BRASILIA, Dec 24 (Reuters) - The Brazilian government said on Tuesday it will gradually roll back tax breaks on cars next year, amid worries from producers that higher duties could hit sales in the South American country.
The government had previously announced it planned to return the industrial products tax, known as IPI, charged on cars and other products to the normal level as a way to make up for the billions of dollars in lost revenue that severely deteriorated Brazil’s finances this year.
However, the government decided to raise the IPI tax on basic passenger cars to 3 percent from 2 percent starting in January, instead of an immediate return to the original rate of 7 percent as expected by many analysts.
Deputy Finance Minister Dyogo de Oliveira told reporters that in late June the government will analyze whether it will raise the tax back to 7 percent. He said the tax increase will depend on market conditions at that time.

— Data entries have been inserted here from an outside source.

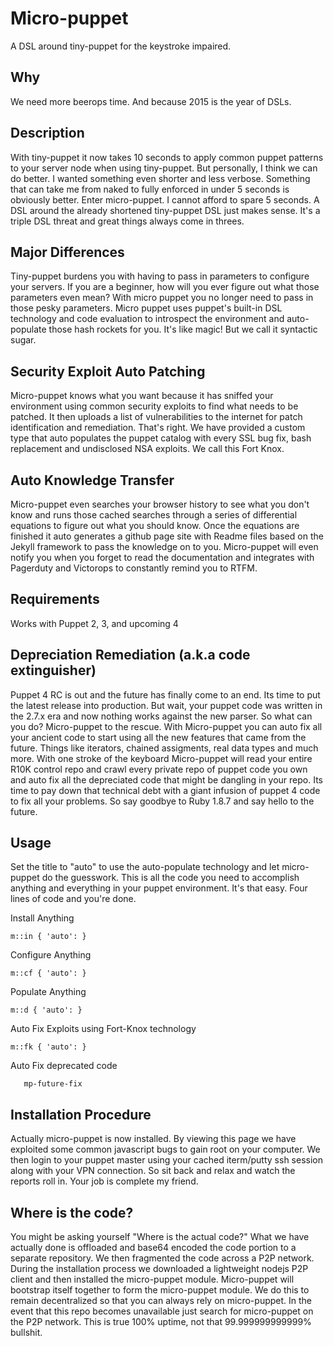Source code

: Micro-puppet
============

A DSL around tiny-puppet for the keystroke impaired.

Why
----
We need more beerops time. And because 2015 is the year of DSLs.

Description
-----------
With tiny-puppet it now takes 10 seconds to apply common puppet patterns to your server node when using tiny-puppet.  But personally, I think we can do better. I wanted something even shorter and less verbose.  Something that can take me from naked to fully enforced in under 5 seconds is obviously better. Enter micro-puppet.  I cannot afford to spare 5 seconds.  A DSL around the already shortened tiny-puppet DSL just makes sense.  It's a triple DSL threat and great things always come in threes.  

Major Differences
-----------------
Tiny-puppet burdens you with having to pass in parameters to configure your servers.  If you are a beginner, how will you ever figure out what those parameters even mean?  With micro puppet you no longer need to pass in those pesky parameters.  Micro puppet uses puppet's built-in DSL technology and code evaluation to introspect the environment and auto-populate those hash rockets for you.  It's like magic!  But we call it syntactic sugar.  

Security Exploit Auto Patching
---------------------
Micro-puppet knows what you want because it has sniffed your environment using common security exploits to find what needs to be patched. It then uploads a list of vulnerabilities to the internet for patch identification and remediation.  That's right. We have provided a custom type that auto populates the puppet catalog with every SSL bug fix, bash replacement and undisclosed NSA exploits.  We call this Fort Knox. 

Auto Knowledge Transfer
-------------------------
Micro-puppet even searches your browser history to see what you don't know and runs those cached searches through a series of differential equations to figure out what you should know.  Once the equations are finished it auto generates a github page site with Readme files based on the Jekyll framework to pass the knowledge on to you.  Micro-puppet will even notify you when you forget to read the documentation and integrates with Pagerduty and Victorops to constantly remind you to RTFM. 

Requirements
------------
Works with Puppet 2, 3, and upcoming 4

Depreciation Remediation (a.k.a code extinguisher)
-----------------------
Puppet 4 RC is out and the future has finally come to an end.  Its time to put the latest release into production.  But wait, your puppet code was written in the 2.7.x era and now nothing works against the new parser.  So what can you do?  Micro-puppet to the rescue.  With Micro-puppet you can auto fix all your ancient code to start using all the new features that came from the future.  Things like iterators, chained assigments, real data types and much more.  With one stroke of the keyboard Micro-puppet will read your entire R10K control repo and crawl every private repo of puppet code you own and auto fix all the depreciated code that might be dangling in your repo.  Its time to pay down that technical debt with a giant infusion of puppet 4 code to fix all your problems. So say goodbye to Ruby 1.8.7 and say hello to the future. 

Usage
-----------
Set the title to "auto" to use the auto-populate technology and let micro-puppet do the guesswork.
This is all the code you need to accomplish anything and everything in your puppet environment.  It's that easy.  Four lines of code and you're done.

Install Anything
```puppet
m::in { 'auto': }
```
Configure Anything
```puppet
m::cf { 'auto': }
```
Populate Anything
```puppet
m::d { 'auto': }
```
Auto Fix Exploits using Fort-Knox technology
```puppet
m::fk { 'auto': }
```
Auto Fix deprecated code
```shell
   mp-future-fix
```


Installation Procedure
----------------------
Actually micro-puppet is now installed.  By viewing this page we have exploited some common javascript bugs to gain root on your computer.  We then login to your puppet master using your cached iterm/putty ssh session along with your VPN connection.  So sit back and relax and watch the reports roll in.  Your job is complete my friend.

Where is the code?
-----------------------
You might be asking yourself "Where is the actual code?"  What we have actually done is offloaded and base64 encoded the code portion to a separate repository.  We then fragmented the code across a P2P network.  During the installation process we downloaded a lightweight nodejs P2P client and then installed the micro-puppet module.  Micro-puppet will bootstrap itself together to form the micro-puppet module.  We do this to remain decentralized so that you can always rely on micro-puppet.  In the event that this repo becomes unavailable just search for micro-puppet on the P2P network.  This is true 100% uptime, not that 99.999999999999% bullshit.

In 2012, the government temporarily lowered the IPI tax on cars, furniture and home appliances in an attempt to jump start an economy that has struggled to grow in the past three years.
The increase in the IPI tax for both cars and furniture will mean an extra 1.146 billion reais ($482.91 million)in tax revenues until June 30, de Oliveira said.
Car makers in Brazil are worried that higher taxes and new obligatory safety standards will increase the value of cars and reduce sales in the world’s fourth largest auto market.
Auto sales in Brazil are on track to shrink this year for the first time in a decade, as credit gets tighter and the government gradually winds down its stimulus.
Italy’s Fiat SpA, Germany’s Volkswagen AG and U.S.-based General Motors Co and Ford Motor Co sell more than 70 percent of new cars in Brazil.
De Oliveira said the government had not calculated the impact higher taxes would have on inflation, but said he did not expected the price transmission to be immediate.